JAL 667 would continue to receive periodic visits from research vessels over the next 100 years, until a permanent monitoring satellite was placed in orbit. Later, a relay-station was added to the system, which could also monitor atmospheric conditions.

The Discovery

In A.Y. 3675, on the 3500th aniversary of JAL 667's discovery, a second survey mission was launched, as scans from the automated relay-station indicated the atmosphere was now breathable.

Since the satellite had stopped transmitting in A.Y. 308, the survey team had had no images of the planetary surface (the relay station monitoring atmospheric levels could only pick up the planet intermittently on long-range scanners). Their initial look at the planet showed no signs of artificial structures.

Although the planet now had a breathable atmosphere, it was far from habitable. Now mostly desert, it was a world of high heat and deep cold. Using maps created by the initial survey team, the new group picked a likely spot and began to excavate.

After digging through hundreds of feet of soil and rock, they finally unearthed the remains of an ancient city. Proving, at long last, that JAL 667 had once been inhabited. But by whom? and what had happened to them?

Excavations on the planet proved too difficult (archeologists had to dig through over a thousand feet just to reach street-level, and what was left was not well-preserved), and researchers began working on a large scale to answer at least the most basic questions about this planet's turbulent past.

The comet impacts could not be accurately dated due to the severe weather patterns; but based on acid levels (tracked for more than 1500 years), scientists were able to estimate the planet had become uninhabitable sometime around 250-700 B.G.A., meaning it was likely involved in and had been destroyed by the Mage Wars.

The high levels of nitric acid were concluded the result of chemical and biological weapons, and the comet was theorized to have been deliberately diverted at the planet. Its mysterious inhabitants, it was reasoned, were all killed.
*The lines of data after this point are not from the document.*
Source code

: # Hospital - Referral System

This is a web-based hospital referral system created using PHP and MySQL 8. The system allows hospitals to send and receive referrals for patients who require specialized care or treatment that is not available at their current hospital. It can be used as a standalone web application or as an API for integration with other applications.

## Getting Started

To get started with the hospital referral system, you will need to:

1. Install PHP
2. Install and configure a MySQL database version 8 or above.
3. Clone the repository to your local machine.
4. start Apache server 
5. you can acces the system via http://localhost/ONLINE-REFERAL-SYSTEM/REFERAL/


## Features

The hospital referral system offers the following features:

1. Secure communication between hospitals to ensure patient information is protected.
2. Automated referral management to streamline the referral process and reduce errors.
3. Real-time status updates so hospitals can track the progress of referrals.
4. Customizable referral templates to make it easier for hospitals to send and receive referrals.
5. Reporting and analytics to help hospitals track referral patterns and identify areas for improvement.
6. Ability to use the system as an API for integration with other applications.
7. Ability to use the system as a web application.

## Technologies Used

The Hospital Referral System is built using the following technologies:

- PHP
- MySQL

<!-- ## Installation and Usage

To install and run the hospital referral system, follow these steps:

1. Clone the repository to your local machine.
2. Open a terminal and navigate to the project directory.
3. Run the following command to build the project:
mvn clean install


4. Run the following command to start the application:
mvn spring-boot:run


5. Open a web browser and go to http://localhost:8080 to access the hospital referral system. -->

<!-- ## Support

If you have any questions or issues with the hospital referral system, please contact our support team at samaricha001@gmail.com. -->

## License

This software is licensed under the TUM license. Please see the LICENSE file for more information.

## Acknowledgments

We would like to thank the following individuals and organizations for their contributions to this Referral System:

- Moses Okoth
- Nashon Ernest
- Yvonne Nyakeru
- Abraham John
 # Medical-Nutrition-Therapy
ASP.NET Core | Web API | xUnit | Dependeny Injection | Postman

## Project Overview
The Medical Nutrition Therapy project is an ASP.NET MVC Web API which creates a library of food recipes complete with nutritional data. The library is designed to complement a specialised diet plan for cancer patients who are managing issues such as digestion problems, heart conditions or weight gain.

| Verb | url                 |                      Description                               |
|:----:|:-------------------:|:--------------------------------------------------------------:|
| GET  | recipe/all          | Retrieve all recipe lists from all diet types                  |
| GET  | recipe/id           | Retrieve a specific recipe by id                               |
This prevailing view was held for another 3600 years.

The Truth About JAL 667

In A.Y. 6175, excavations on JAL 667 finally unearthed well-preserved ruins. Specifically, a perfectly-intact bank vault, shielded heavily enough to survive through the eons.

The vault contained numerous safety-deposit boxes, but these were, quite curiously, empty. What was found, however, were numerous plaques.

Throughout the long and storied history of digging on JAL 667, archeologists had very consistently failed to find two things: writing, and bodies. Due to the extremely poor preservation of the excavated cities, it was not hard to explain the lack of writing. Signs, plaques, and anything paper had long ago rotted away. Only stonework, and some evidence of wood (often compressed into coal) survived. Even metal was usually just oxidized clumps of nothing.

But the vault was immaculate. It was perfect, and it was empty.

Yet plaques, high on the walls, held the first writing ever discovered on JAL 667, the first hint at who had once called this place "home". It was only a few small sentences, not enough for a linguist to work with; but writing, all the same.

Had this find been discovered just a century earlier, it might have gone untranslated into the twilight of the epoch. But during the early Sixth Age, the circumstances were right for someone to recognize this writing.

What was written on the walls of that ancient vault was unimportant; but it was written in Kamian.

JAL 667, then, is believed to be the original Kamian Homeworld.